Full-genome sequencing of German rabbit haemorrhagic disease virus uncovers recombination between RHDV (GI.2) and EBHSV (GII.1)

Kevin P Szillat, Dirk Höper, Martin Beer, Patricia König

Rabbit haemorrhagic disease (RHD) is a highly contagious and fatal disease caused by a virus (RHDV). The disease threatens wild and captive rabbit populations around the world and also in Germany, cases are reported on a regular base. Nevertheless, there are no sequence information available of the circulating virus strains.

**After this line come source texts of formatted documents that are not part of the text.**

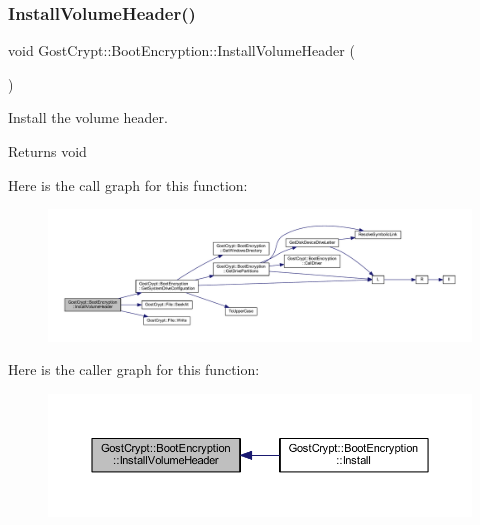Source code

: \subsubsection{\texorpdfstring{Install\+Volume\+Header()}{InstallVolumeHeader()}}
{\footnotesize\ttfamily void Gost\+Crypt\+::\+Boot\+Encryption\+::\+Install\+Volume\+Header (\begin{DoxyParamCaption}{ }\end{DoxyParamCaption})\hspace{0.3cm}{\ttfamily [protected]}}



Install the volume header. 

\begin{DoxyReturn}{Returns}
void 
\end{DoxyReturn}
Here is the call graph for this function\+:
\nopagebreak
\begin{figure}[H]
\begin{center}
\leavevmode
\includegraphics[width=350pt]{class_gost_crypt_1_1_boot_encryption_ad9957a4693a05ee0e8b4a142a7f5454c_cgraph}
\end{center}
\end{figure}
Here is the caller graph for this function\+:
\nopagebreak
\begin{figure}[H]
\begin{center}
\leavevmode
\includegraphics[width=350pt]{class_gost_crypt_1_1_boot_encryption_ad9957a4693a05ee0e8b4a142a7f5454c_icgraph}
\end{center}
\end{figure}
\mbox{\label{class_gost_crypt_1_1_boot_encryption_ae15a4ec32e1605b7dcd5979a4334601f}} 
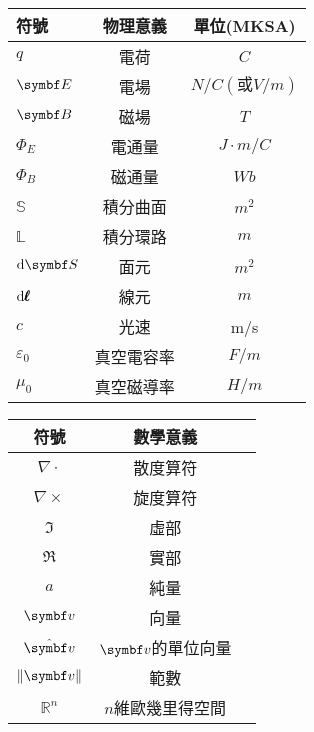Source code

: \begin{table}[!htbp]
    \centering
    \begin{tabular}{lcc}
        \toprule
        符號              & 物理意義   & 單位(MKSA)           \\
        \midrule
        $q$               & 電荷       & $\unit{C}$           \\
        $\va{E}$          & 電場       & $\unit{N/C(或V/m)}$  \\
        $\va{B}$          & 磁場       & $\unit{T}$           \\
        $\Phi_E$          & 電通量     & $\unit{J\cdot m /C}$ \\
        $\Phi_B$          & 磁通量     & $\unit{Wb}$          \\
        $\mathbb{S}$      & 積分曲面   & $\unit{m^2}$         \\
        $\mathbb{L}$      & 積分環路   & $\unit{m}$           \\
        $\dif \va{S}$     & 面元       & $\unit{m^2}$         \\
        $\mathop{}\!\mathrm{d} \pmb{\ell}$ & 線元       & $\unit{m}$           \\
        $c$               & 光速       & m/s                  \\
        $\varepsilon_0$   & 真空電容率 & $\unit{F/m}$         \\
        $\mu_0$           & 真空磁導率 & $\unit{H/m}$         \\
        \bottomrule
    \end{tabular}
\end{table}

\begin{table}[!htbp]
    \centering
    \begin{tabular}{ccc}
        \toprule
        符號            & 數學意義           \\
        \midrule
        $\nabla \cdot$  & 散度算符           \\
        $\nabla \times$ & 旋度算符           \\
        $\Im$           & 虛部               \\
        $\Re$           & 實部               \\
        $a$             & 純量               \\
        $\va{v}$        & 向量               \\
        $\vu{v}$        & $\va{v}$的單位向量 \\
        $\norm{\va{v}}$ & 範數               \\
        $\mathbb{R}^n$  & $n$維歐幾里得空間  \\
        \bottomrule
    \end{tabular}
\end{table}
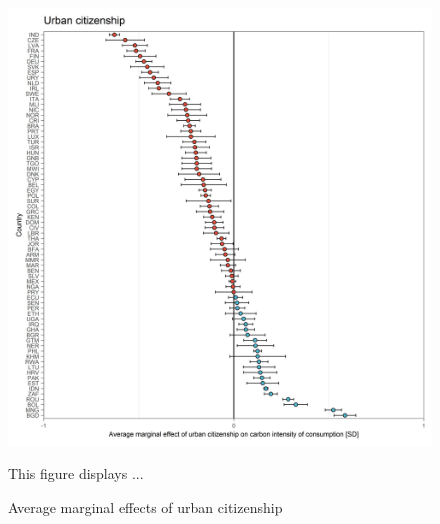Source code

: \documentclass[12pt, a4paper]{article}
\newenvironment{subcaption}
{\strut
\vspace{-5pt}
\begin{minipage}[b]{0.9\textwidth}
  \hspace*{-\parindent}
  \footnotesize}
 {\end{minipage}}
\begin{document}
\begin{figure}[ht!]
  \centering
 \caption{Average marginal effects of urban citizenship} \label{fig:D5_Urban}
  \includegraphics{Analysis_OLS_ME_Carbon_Intensity/AME_OLS_CI_urban_01}
  \begin{subcaption}
    This figure displays ...
  \end{subcaption}

\end{figure}

\clearpage
\end{document}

In order to get a better understanding of the genetic diversity of the viruses that circulate in Germany, more than 50 full genomes of RHDV and the related European brown hare syndrome virus (EBHSV) were sequenced. The samples were collected in different federal states  between 2013 and 2020. Over time, genotype Gl.2 (RHDV-2) almost entirely replaced genotype Gl.1 (RHDV-1). However, RHDV-1 is still present in Germany and therefore has to be included into disease control and vaccination strategies. In addition, five recombinants were detected of which two stand out in particular, since they represent a recombination event between RHDV-2 and EBHSV. Such a recombination event between Lagoviruses from different genogroups has not been described before and therefore increases the potential genetic diversity of these viruses immensely.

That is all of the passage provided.